[WARNING: This article contains spoilers for The Flash Season 1]
It might seem strange to be looking down the road when it comes to The Flash, since the CW TV series has kept a frightening pace since the very first episode. While other comic book shows and films tend to only tease their big bads early on, beginning their heroes' crimefighting careers with lesser foes, the first half of The Flash's season saw the character's most iconic villains introduced and regularly appearing - in the case of the Reverse-Flash, with an even more devious twist than usual.
It's impossible for writer and producers with an affection for the DC Comics source material to bring in elements of time travel without at least hinting at what stories the move would make possible. And even before Barry traveled through time in Episode 15, word of "Flashpoint" was spreading through the fan communities.
We tend to agree that the "Flashpoint" comic series - a major crossover story arc in the comics - will be influencing upcoming events on the show, but for those unfamiliar - or simply unable to see how the epic event could be adapted to the small screen - allow us to make the case.
Barry Allen and the colorful characters of his villainous Rogues Gallery may have had decades of adventures (helping to launch the Silver Age of comics), but it was the 1985 "Crisis on Infinite Earths" event that cemented The second Flash's legacy for all time. When the fate of the universe hung in the balance, Barry ran faster than ever before, saving all creation, and dying in the process.
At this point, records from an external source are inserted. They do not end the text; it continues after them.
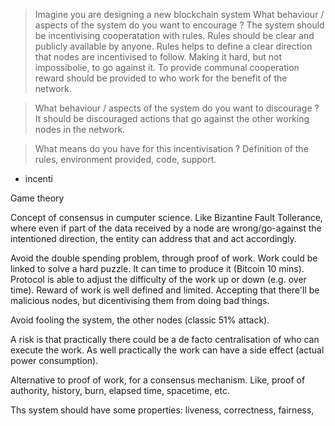 > Imagine you are designing a new blockchain system
> What behaviour / aspects of the system do you want to encourage ? 
The system should be incentivising cooperatation with rules.
Rules should be clear and publicly available by anyone. Rules helps to define a clear direction that nodes are incentivised to follow. Making it hard, but not impossibolie, to go against it.
To provide communal cooperation reward should be provided to who work for the benefit of the network.



> What behaviour / aspects of the system do you want to discourage ?
It should be discouraged actions that go against the other working nodes in the network.


> What means do you have for this incentivisation ?
 Definition of the rules, environment provided, code, support.

- incenti


Game theory











Concept of consensus in cumputer science. Like Bizantine Fault Tollerance, where even if part of the data received by a node are wrong/go-against the intentioned direction, the entity can address that and act accordingly.

Avoid the double spending problem, through proof of work. Work could be linked to solve a hard puzzle. It can time to produce it (Bitcoin 10 mins). Protocol is able to adjust the difficulty of the work up or down (e.g. over time). Reward of work is well defined and limited. Accepting that there'll be malicious nodes, but dicentivising them from doing bad things.


Avoid fooling the system, the other nodes (classic 51% attack).

A risk is that practically there could be a de facto centralisation of who can execute the work. As well practically the work can have a side effect (actual power consumption).

Alternative to proof of work, for a consensus mechanism. Like, proof of authority, history, burn, elapsed time, spacetime, etc.




Ths system should have some properties: liveness, correctness, fairness,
Even more impressive these days, Barry stayed dead for over 30 years. After three decades, it was DC Comics' Chief Creative Officer Geoff Johns who resurrected the speedster, returning him to the spotlight in the "Flash: Rebirth" series. It was this series which altered Barry's origin story, no longer having his mother killed by an unknown man, but Eobard Thawne a.k.a. Reverse-Flash, his sworn enemy.
The real plan for Barry was much, much bigger, moving into the "Flashpoint" series not long after (later adapted into the animated Flashpoint Paradox feature). The story begins simply enough, as Barry finds himself at work in the crime lab, with his mother now alive and well - but his superspeed missing. It soon becomes clear that Barry is not trapped in a dream, an alternate reality, or some magical deception, but an alternate timeline in which 'The Flash' was never born.
Without a superpowered Barry, the Justice League never formed, and as usual, the Reverse-Flash was once again singled out as the likely culprit. But when Eobard Thawne finally revealed himself, he confessed that this broken reality wasn't his doing, but Barry's. Apparently, Barry had finally decided to run backwards in time, and prevent Thawne from killing his mother.
The price however, was this "Flashpoint" alternate future; one in which Bruce Wayne had been shot to death as a child, Superman's crash landing leveled a city, and the world had fallen to pieces. Barry would eventually regain his powers and realize his mistake, leading to a tearful goodbye between he and his mother before travelling back in time to allow her to be killed by Thawne's (returning not the world that had been, but DC's New 52 continuity).
Where Johns had delivered a heartbreaking blow to both Barry and fans with his retconning of Nora Allen's murder, it was brought full circle, with the readers and hero realizing that time is not to be messed with - and that fate is not meant to be changed.
The show's producers were up front about the influences being taken from "Rebirth" and Johns himself, and the pilot episode revealing Nora Allen's murder at the hands of 'a Man in Yellow' moving at superspeed showed they were investing in Thawne from the very beginning.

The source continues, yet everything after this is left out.